[DATA UNDER STUDY — start]

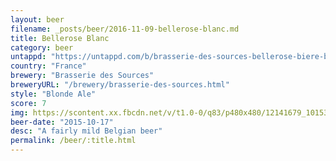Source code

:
 ```yaml
---
layout: beer
filename: _posts/beer/2016-11-09-bellerose-blanc.md
title: Bellerose Blanc
category: beer
untappd: "https://untappd.com/b/brasserie-des-sources-bellerose-biere-blonde-extra/289546"
country: "France"
brewery: "Brasserie des Sources"
breweryURL: "/brewery/brasserie-des-sources.html"
style: "Blonde Ale"
score: 7
img: https://scontent.xx.fbcdn.net/v/t1.0-0/q83/p480x480/12141679_10153656863378745_27632216009951724_n.jpg?oh=0ec0f592244f4d13e646dbc4f772c30f&oe=59347392
beer-date: "2015-10-17"
desc: "A fairly mild Belgian beer"
permalink: /beer/:title.html
---
```


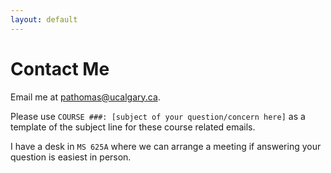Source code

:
 ```yaml
---
layout: default
---
```


# Contact Me
Email me at [pathomas@ucalgary.ca](mailto:phil@blackbody.studio?subject=COURSE%20###:%20[subject-of-your-question/concern-here]).

Please use `COURSE ###: [subject of your question/concern here]` as a template of the subject line for these course related emails.

I have a desk in `MS 625A` where we can arrange a meeting if answering your question is easiest in person.
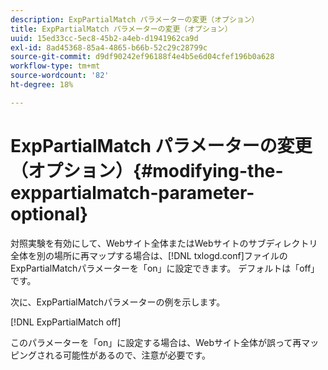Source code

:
 ```yaml
---
description: ExpPartialMatch パラメーターの変更（オプション）
title: ExpPartialMatch パラメーターの変更（オプション）
uuid: 15ed33cc-5ec8-45b2-a4eb-d1941962ca9d
exl-id: 8ad45368-85a4-4865-b66b-52c29c28799c
source-git-commit: d9df90242ef96188f4e4b5e6d04cfef196b0a628
workflow-type: tm+mt
source-wordcount: '82'
ht-degree: 18%

---
```


# ExpPartialMatch パラメーターの変更（オプション）{#modifying-the-exppartialmatch-parameter-optional}

対照実験を有効にして、Webサイト全体またはWebサイトのサブディレクトリ全体を別の場所に再マップする場合は、[!DNL txlogd.conf]ファイルのExpPartialMatchパラメーターを「on」に設定できます。 デフォルトは「off」です。

次に、ExpPartialMatchパラメーターの例を示します。

[!DNL ExpPartialMatch off]

このパラメーターを「on」に設定する場合は、Webサイト全体が誤って再マッピングされる可能性があるので、注意が必要です。
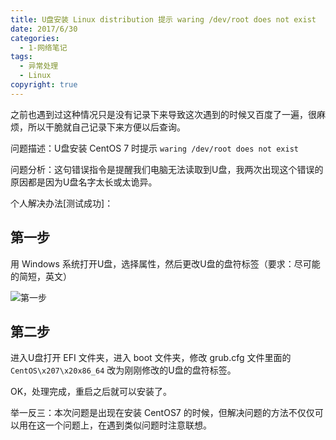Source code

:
 ```yaml
---
title: U盘安装 Linux distribution 提示 waring /dev/root does not exist
date: 2017/6/30
categories:
  - 1-网络笔记
tags:
  - 异常处理
  - Linux
copyright: true
---
```


之前也遇到过这种情况只是没有记录下来导致这次遇到的时候又百度了一遍，很麻烦，所以干脆就自己记录下来方便以后查询。

问题描述：U盘安装 CentOS 7 时提示 `waring /dev/root does not exist`

问题分析：这句错误指令是提醒我们电脑无法读取到U盘，我两次出现这个错误的原因都是因为U盘名字太长或太诡异。

个人解决办法[测试成功]：

## 第一步

用 Windows 系统打开U盘，选择属性，然后更改U盘的盘符标签（要求：尽可能的简短，英文）

![第一步][1]

## 第二步

进入U盘打开 EFI 文件夹，进入 boot 文件夹，修改 grub.cfg 文件里面的 `CentOS\x207\x20x86_64` 改为刚刚修改的U盘的盘符标签。

OK，处理完成，重启之后就可以安装了。

举一反三：本次问题是出现在安装 CentOS7 的时候，但解决问题的方法不仅仅可以用在这一个问题上，在遇到类似问题时注意联想。

[1]: https://www.blanc.site/img/27.png
[2]: https://www.blanc.site/img/28.png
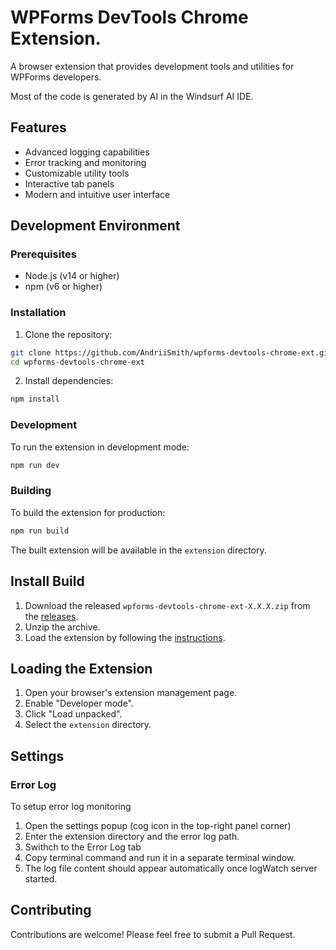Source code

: # WPForms DevTools Chrome Extension.

A browser extension that provides development tools and utilities for WPForms developers.

Most of the code is generated by AI in the Windsurf AI IDE.

## Features

- Advanced logging capabilities
- Error tracking and monitoring
- Customizable utility tools
- Interactive tab panels
- Modern and intuitive user interface

## Development Environment

### Prerequisites

- Node.js (v14 or higher)
- npm (v6 or higher)

### Installation

1. Clone the repository:
```bash
git clone https://github.com/AndriiSmith/wpforms-devtools-chrome-ext.git
cd wpforms-devtools-chrome-ext
```

2. Install dependencies:
```bash
npm install
```

### Development

To run the extension in development mode:

```bash
npm run dev
```

### Building

To build the extension for production:

```bash
npm run build
```

The built extension will be available in the `extension` directory.

## Install Build

1. Download the released `wpforms-devtools-chrome-ext-X.X.X.zip`
 from the [releases](https://github.com/AndriiSmith/wpforms-devtools-chrome-ext/releases).
2. Unzip the archive.
3. Load the extension by following the [instructions](#loading-the-extension).

## Loading the Extension

1. Open your browser's extension management page.
2. Enable "Developer mode".
3. Click "Load unpacked".
4. Select the `extension` directory.

## Settings

### Error Log

To setup error log monitoring
1. Open the settings popup (cog icon in the top-right panel corner)
2. Enter the extension directory and the error log path.
3. Swithch to the Error Log tab
4. Copy terminal command and run it in a separate terminal window.
5. The log file content should appear automatically once logWatch server started.

## Contributing

Contributions are welcome! Please feel free to submit a Pull Request.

[DATA UNDER STUDY — finish]

▸ YOUR ASSIGNMENT: In these entries, please give the number of lines holding the string "exist" and nothing more.

▸ EXERCISE OUTPUT: 2